Hello to my betters! I have some thought time, and one important thought is to redo the connections of my 10 each BB5024 batteries, because;
   A. I did a sucky job the first time around with salvage cable and homemade lugs, I trusted BB statement that the BMS balances at every cycle. Maybe...
   B Cables are a mix of 2/0 and 4/0 and have some length differences
   C. It has been suggested that I add to the battery, and these are on sale finally. So a couple more are in order. 
I will upgrade to all 4/0 new cable and get a real crimper. This will be a parallel  connection as the batts are 24 volt, and so is my
Flexpower VFXR3524A. I have existing 3 of the Victron Power In, but I struggled with 2/0 using those, Even though Victron says 
4/0 should work I would not look forward to it. Plus I have not found a way to use equal lengths without a lot of bending. I designed several ways with long bus bars, and that could work well I think. but cost a bunch. Another option with all 4/0 is below. I like it better but the confounded way they build this battery seems limiting for double tapping, (the lugs are down in a recess and both on one end) 
Advise me before I screw up!
(yes I do know the arc flash of this is lethal, this will be a slow and careful rework, with adult supervision) 

BB.

Regarding BMS units... Each brand/model seems to be different. Some actively balance (you may have to reach full battery SoC and battery bus voltage to balance), and others only "monitor" and raise an alarm. You have to read the specifications/manuals to see which your's does.

Regarding the various wiring schemes... Most of what you have are not what is recommended... And would be "fixed" by moving one battery bus/cable connection to the "opposite side" (kitty corner) to the other battery bus connection. You are trying to make sure that the "current path" is the same total length no matter which path is taken (through batteries ABCD or EFGH, etc.)--Same resistance/voltage drop for each parallel string of batteries.
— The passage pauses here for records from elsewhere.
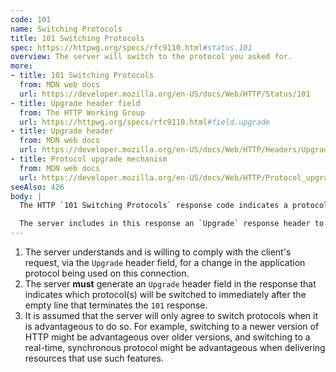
 ```yaml
---
code: 101
name: Switching Protocols
title: 101 Switching Protocols
spec: https://httpwg.org/specs/rfc9110.html#status.101
overview: The server will switch to the protocol you asked for.
more:
- title: 101 Switching Protocols
  from: MDN web docs
  url: https://developer.mozilla.org/en-US/docs/Web/HTTP/Status/101
- title: Upgrade header field
  from: The HTTP Working Group
  url: https://httpwg.org/specs/rfc9110.html#field.upgrade
- title: Upgrade header
  from: MDN web docs
  url: https://developer.mozilla.org/en-US/docs/Web/HTTP/Headers/Upgrade
- title: Protocol upgrade mechanism
  from: MDN web docs
  url: https://developer.mozilla.org/en-US/docs/Web/HTTP/Protocol_upgrade_mechanism
seeAlso: 426
body: |
  The HTTP `101 Switching Protocols` response code indicates a protocol to which the server switches. The protocol is specified in the `Upgrade` request header received from a client.

  The server includes in this response an `Upgrade` response header to indicate the protocol it switched to. The process is described in the Protocol upgrade mechanism article referenced below.
---
```


1. The server understands and is willing to comply with the client's request, via the `Upgrade` header field, for a change in the application protocol being used on this connection.
1. The server **must** generate an `Upgrade` header field in the response that indicates which protocol(s) will be switched to immediately after the empty line that terminates the `101` response.
1. It is assumed that the server will only agree to switch protocols when it is advantageous to do so. For example, switching to a newer version of HTTP might be advantageous over older versions, and switching to a real-time, synchronous protocol might be advantageous when delivering resources that use such features.
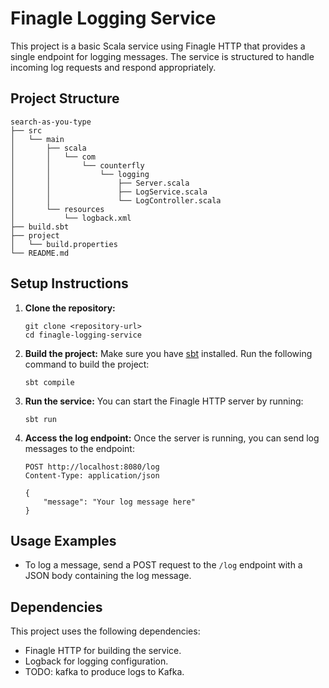 # Finagle Logging Service

This project is a basic Scala service using Finagle HTTP that provides a single endpoint for logging messages. The service is structured to handle incoming log requests and respond appropriately.

## Project Structure

```
search-as-you-type
├── src
│   └── main
│       ├── scala
│       │   └── com
│       │       └── counterfly
│       │           └── logging
│       │               ├── Server.scala
│       │               ├── LogService.scala
│       │               └── LogController.scala
│       └── resources
│           └── logback.xml
├── build.sbt
├── project
│   └── build.properties
└── README.md
```

## Setup Instructions

1. **Clone the repository:**
   ```
   git clone <repository-url>
   cd finagle-logging-service
   ```

2. **Build the project:**
   Make sure you have [sbt](https://www.scala-sbt.org/) installed. Run the following command to build the project:
   ```
   sbt compile
   ```

3. **Run the service:**
   You can start the Finagle HTTP server by running:
   ```
   sbt run
   ```

4. **Access the log endpoint:**
   Once the server is running, you can send log messages to the endpoint:
   ```
   POST http://localhost:8080/log
   Content-Type: application/json

   {
       "message": "Your log message here"
   }
   ```

## Usage Examples

- To log a message, send a POST request to the `/log` endpoint with a JSON body containing the log message.

## Dependencies

This project uses the following dependencies:
- Finagle HTTP for building the service.
- Logback for logging configuration.
- TODO: kafka to produce logs to Kafka.
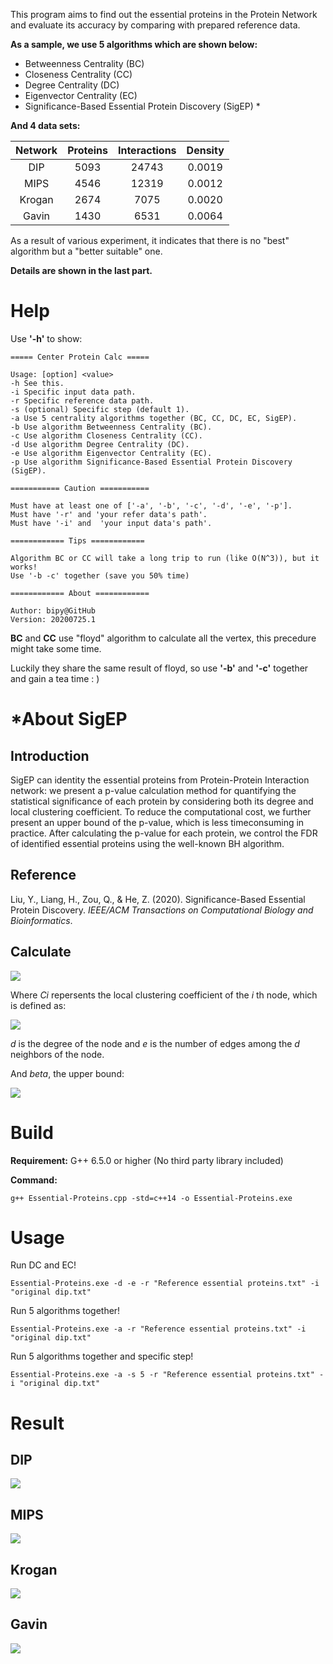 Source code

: 

This program aims to find out the essential proteins in the Protein Network and evaluate its accuracy by comparing with prepared reference data.

**As a sample, we use 5 algorithms which are shown below:**

- Betweenness Centrality (BC)
- Closeness Centrality (CC)
- Degree Centrality (DC)
- Eigenvector Centrality (EC)
- Significance-Based Essential Protein Discovery (SigEP) \*

**And 4 data sets:**

| Network | Proteins | Interactions | Density |
| :-----: | :------: | :----------: | :-----: |
|   DIP   |   5093   |    24743     | 0.0019  |
|  MIPS   |   4546   |    12319     | 0.0012  |
| Krogan  |   2674   |     7075     | 0.0020  |
|  Gavin  |   1430   |     6531     | 0.0064  |

As a result of various experiment, it indicates that there is no "best" algorithm but a "better suitable" one.

**Details are shown in the last part.**

# Help

Use **'-h'** to show:

```
===== Center Protein Calc =====

Usage: [option] <value>
-h See this.
-i Specific input data path.
-r Specific reference data path.
-s (optional) Specific step (default 1).
-a Use 5 centrality algorithms together (BC, CC, DC, EC, SigEP).
-b Use algorithm Betweenness Centrality (BC).
-c Use algorithm Closeness Centrality (CC).
-d Use algorithm Degree Centrality (DC).
-e Use algorithm Eigenvector Centrality (EC).
-p Use algorithm Significance-Based Essential Protein Discovery (SigEP).

=========== Caution ===========

Must have at least one of ['-a', '-b', '-c', '-d', '-e', '-p'].
Must have '-r' and 'your refer data's path'.
Must have '-i' and  'your input data's path'.

============ Tips ============

Algorithm BC or CC will take a long trip to run (like O(N^3)), but it works!
Use '-b -c' together (save you 50% time)

============ About ============

Author: bipy@GitHub
Version: 20200725.1
```

**BC** and **CC** use "floyd" algorithm to calculate all the vertex, this precedure might take some time.

Luckily they share the same result of floyd, so use **'-b'** and **'-c'** together and gain a tea time : )

# \*About SigEP

## Introduction

SigEP can identity the essential proteins from Protein-Protein Interaction network: we present a p-value calculation method for quantifying the statistical significance of each protein by considering both its degree and local clustering coefficient. To reduce the computational cost, we further present an upper bound of the p-value, which is less timeconsuming in practice. After calculating the p-value for each protein, we control the FDR of identified essential proteins using the well-known BH algorithm.

## Reference

Liu, Y., Liang, H., Zou, Q., & He, Z. (2020). Significance-Based Essential Protein Discovery. *IEEE/ACM Transactions on Computational Biology and Bioinformatics*.

## Calculate

![](assets/p.png)

Where *Ci* repersents the local clustering coefficient of the *i* th node, which is defined as:

![](assets/c.png)

*d* is the degree of the node and *e* is the  number of edges among the *d* neighbors of the node.

And *beta*, the upper bound:

![](assets/beta.png)

# Build

**Requirement:** G++ 6.5.0 or higher (No third party library included)

**Command:**

```shell
g++ Essential-Proteins.cpp -std=c++14 -o Essential-Proteins.exe
```

# Usage

Run DC and EC!

```shell
Essential-Proteins.exe -d -e -r "Reference essential proteins.txt" -i "original dip.txt"
```

Run 5 algorithms together!

```shell
Essential-Proteins.exe -a -r "Reference essential proteins.txt" -i "original dip.txt"
```

Run 5 algorithms together and specific step!

```shell
Essential-Proteins.exe -a -s 5 -r "Reference essential proteins.txt" -i "original dip.txt"
```

# Result

## DIP

![](assets/DIP.png)

## MIPS

![](assets/MIPS.png)

## Krogan

![](assets/Krogan.png)

## Gavin

![](assets/Gavin.png) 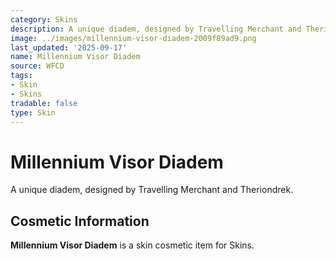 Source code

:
 ```yaml
---
category: Skins
description: A unique diadem, designed by Travelling Merchant and Theriondrek.
image: ../images/millennium-visor-diadem-2009f89ad9.png
last_updated: '2025-09-17'
name: Millennium Visor Diadem
source: WFCD
tags:
- Skin
- Skins
tradable: false
type: Skin
---
```


# Millennium Visor Diadem

A unique diadem, designed by Travelling Merchant and Theriondrek.

## Cosmetic Information

**Millennium Visor Diadem** is a skin cosmetic item for Skins.

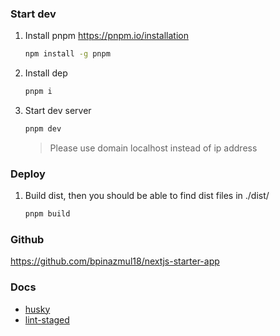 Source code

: ### Start dev

1. Install pnpm https://pnpm.io/installation
   ```bash
   npm install -g pnpm
   ```
2. Install dep
   ```bash
   pnpm i
   ```
3. Start dev server
   ```bash
   pnpm dev
   ```
   > Please use domain localhost instead of ip address

### Deploy

1. Build dist, then you should be able to find dist files in ./dist/
   ```bash
   pnpm build
   ```

### Github

https://github.com/bpinazmul18/nextjs-starter-app

### Docs

- [husky](https://github.com/typicode/husky)
- [lint-staged](https://github.com/okonet/lint-staged)
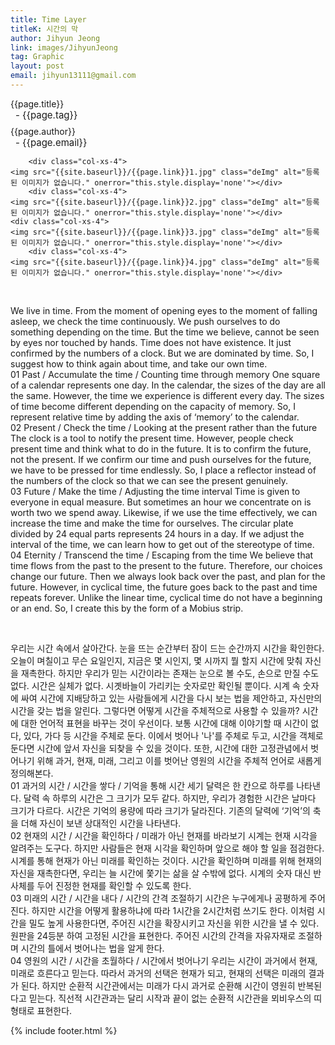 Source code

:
 ```yaml
---
title: Time Layer
titleK: 시간의 막
author: Jihyun Jeong
link: images/JihyunJeong
tag: Graphic
layout: post
email: jihyun13111@gmail.com
---	
```


<div class="container">

<div class="deDep">
{{page.title}}<br>
<p style="font-size:15px; margin:0px; padding:0px 0px 0px 8px; margin:0px 0px 8px 0px;">- {{page.tag}}</p>
{{page.author}}<br>
<p style="font-size:15px; margin:0px; padding:0px 0px 0px 8px;">- {{page.email}}</p>
</div>


<div class="row" class="imgcolor">
	
		<div class="col-xs-4">
	<img src="{{site.baseurl}}/{{page.link}}1.jpg" class="deImg" alt="등록된 이미지가 없습니다." onerror="this.style.display='none'"></div>
		<div class="col-xs-4">
	<img src="{{site.baseurl}}/{{page.link}}2.jpg" class="deImg" alt="등록된 이미지가 없습니다." onerror="this.style.display='none'"></div>
	<div class="col-xs-4">
	<img src="{{site.baseurl}}/{{page.link}}3.jpg" class="deImg" alt="등록된 이미지가 없습니다." onerror="this.style.display='none'"></div>
		<div class="col-xs-4">
	<img src="{{site.baseurl}}/{{page.link}}4.jpg" class="deImg" alt="등록된 이미지가 없습니다." onerror="this.style.display='none'"></div>
	
</div>
<br>

<div class="det lato">


We live in time. From the moment of opening eyes to the moment of falling asleep, we check the time continuously. We push ourselves to do something depending on the time. 
But the time we believe, cannot be seen by eyes nor touched by hands. Time does not have existence. It just confirmed by the numbers of a clock. But we are dominated by time. So, I suggest how to think again about time, and take our own time.
<br>
01 Past / Accumulate the time / Counting time through memory
One square of a calendar represents one day. In the calendar, the sizes of the day are all the same. However, the time we experience is different every day. The sizes of time become different depending on the capacity of memory. So, I represent relative time by adding the axis of ‘memory’ to the calendar. 
<br>
02 Present / Check the time / Looking at the present rather than the future
The clock is a tool to notify the present time. However, people check present time and think what to do in the future. It is to confirm the future, not the present. If we confirm our time and push ourselves for the future, we have to be pressed for time endlessly. So, I place a reflector instead of the numbers of the clock so that we can see the present genuinely.
<br>
03 Future / Make the time / Adjusting the time interval
Time is given to everyone in equal measure. But sometimes an hour we concentrate on is worth two we spend away. Likewise, if we use the time effectively, we can increase the time and make the time for ourselves. The circular plate divided by 24 equal parts represents 24 hours in a day. If we adjust the interval of the time, we can learn how to get out of the stereotype of time.
<br>
04 Eternity / Transcend the time / Escaping from the time
We believe that time flows from the past to the present to the future. Therefore, our choices change our future. Then we always look back over the past, and plan for the future. However, in cyclical time, the future goes back to the past and time repeats forever. Unlike the linear time, cyclical time do not have a beginning or an end. So, I create this by the form of a Mobius strip.



</div>

<br>

<div class="noto">

우리는 시간 속에서 살아간다. 눈을 뜨는 순간부터 잠이 드는 순간까지 시간을 확인한다. 오늘이 며칠이고  무슨 요일인지, 지금은 몇 시인지, 몇 시까지 뭘 할지 시간에 맞춰 자신을 재촉한다.
하지만 우리가 믿는 시간이라는 존재는 눈으로 볼 수도, 손으로 만질 수도 없다. 시간은 실체가 없다. 시곗바늘이 가리키는 숫자로만 확인될 뿐이다. 시계 속 숫자에 싸여 시간에 지배당하고 있는 사람들에게 시간을 다시 보는 법을 제안하고, 자신만의 시간을 갖는 법을 알린다.
그렇다면 어떻게 시간을 주체적으로 사용할 수 있을까? 시간에 대한 언어적 표현을 바꾸는 것이 우선이다. 보통 시간에 대해 이야기할 때 시간이 없다, 있다, 가다 등 시간을 주체로 둔다. 이에서 벗어나 '나'를 주체로 두고, 시간을 객체로 둔다면 시간에 앞서 자신을 되찾을 수 있을 것이다. 또한, 시간에 대한 고정관념에서 벗어나기 위해 과거, 현재, 미래, 그리고 이를 벗어난 영원의 시간을 주체적 언어로 새롭게 정의해본다.
<br>
01 과거의 시간 / 시간을 쌓다 / 기억을 통해 시간 세기
달력은 한 칸으로 하루를 나타낸다. 달력 속 하루의 시간은 그 크기가 모두 같다. 하지만, 우리가 경험한 시간은 날마다 크기가 다르다. 시간은 기억의 용량에 따라 크기가 달라진다. 기존의 달력에 ‘기억’의 축을 더해 자신이 보낸 상대적인 시간을 나타낸다.
<br>
02 현재의 시간 / 시간을 확인하다 / 미래가 아닌 현재를 바라보기
시계는 현재 시각을 알려주는 도구다. 하지만 사람들은 현재 시각을 확인하며 앞으로 해야 할 일을 점검한다. 시계를 통해 현재가 아닌 미래를 확인하는 것이다. 시간을 확인하며 미래를 위해 현재의 자신을 재촉한다면, 우리는 늘 시간에 쫓기는 삶을 살 수밖에 없다. 시계의 숫자 대신 반사체를 두어 진정한 현재를 확인할 수 있도록 한다.
<br>
03 미래의 시간 / 시간을 내다 / 시간의 간격 조절하기
시간은 누구에게나 공평하게 주어진다. 하지만 시간을 어떻게 활용하냐에 따라 1시간을 2시간처럼 쓰기도 한다. 이처럼 시간을 밀도 높게 사용한다면, 주어진 시간을 확장시키고 자신을 위한 시간을 낼 수 있다. 원판을 24등분 하여 고정된 시간을 표현한다. 주어진 시간의 간격을 자유자재로 조절하며 시간의 틀에서 벗어나는 법을 알게 한다.
<br>
04 영원의 시간 / 시간을 초월하다 / 시간에서 벗어나기
우리는 시간이 과거에서 현재, 미래로 흐른다고 믿는다. 따라서 과거의 선택은 현재가 되고, 현재의 선택은 미래의 결과가 된다. 하지만 순환적 시간관에서는 미래가 다시 과거로 순환해 시간이 영원히 반복된다고 믿는다. 직선적 시간관과는 달리 시작과 끝이 없는 순환적 시간관을 뫼비우스의 띠 형태로 표현한다.


</div>
{% include footer.html %}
smartgauge.co.uk/batt_con.html

There are two major reasons picking the "right" AWG wiring for your bank... One is maximum sustained current. You don't want the wiring to overheat and melt the insulation. Most battery bank wiring is in "free air" space and you have the advantage of cooling of the cables by circulating air and can "get away with" smaller AWG cabling that that inside conduit (restriction of free air circulation, other cables inside also self heating).

The other is voltage drop. This is just a "waste of energy". Long cables (longer than "needed") have more resistance and more wasted energy (p=i^2*r).

Also--You are rarely going to draw 100% of AC inverter rated capacity... Look at your loads. For example, if you have random electrical appliances (fridge, LED lighting, laptop, RV water pump, well pump without irrigation requirements)--You probably will only average 25% (pick a number) of the inverter's rated capacity (on average). And you may hit 100% (or even 200%) only in cases of starting a well pump, running a Skill Saw, etc.

Where you may have heavy/sustained loads--If you have a couple electric heaters, or an induction cook top... In these cases is it possible to run for at 30-60+ minutes at full rated power. But even then, most people seem to run (example) an induction cook top at 1/2 power when cooking for 1 or 2 people.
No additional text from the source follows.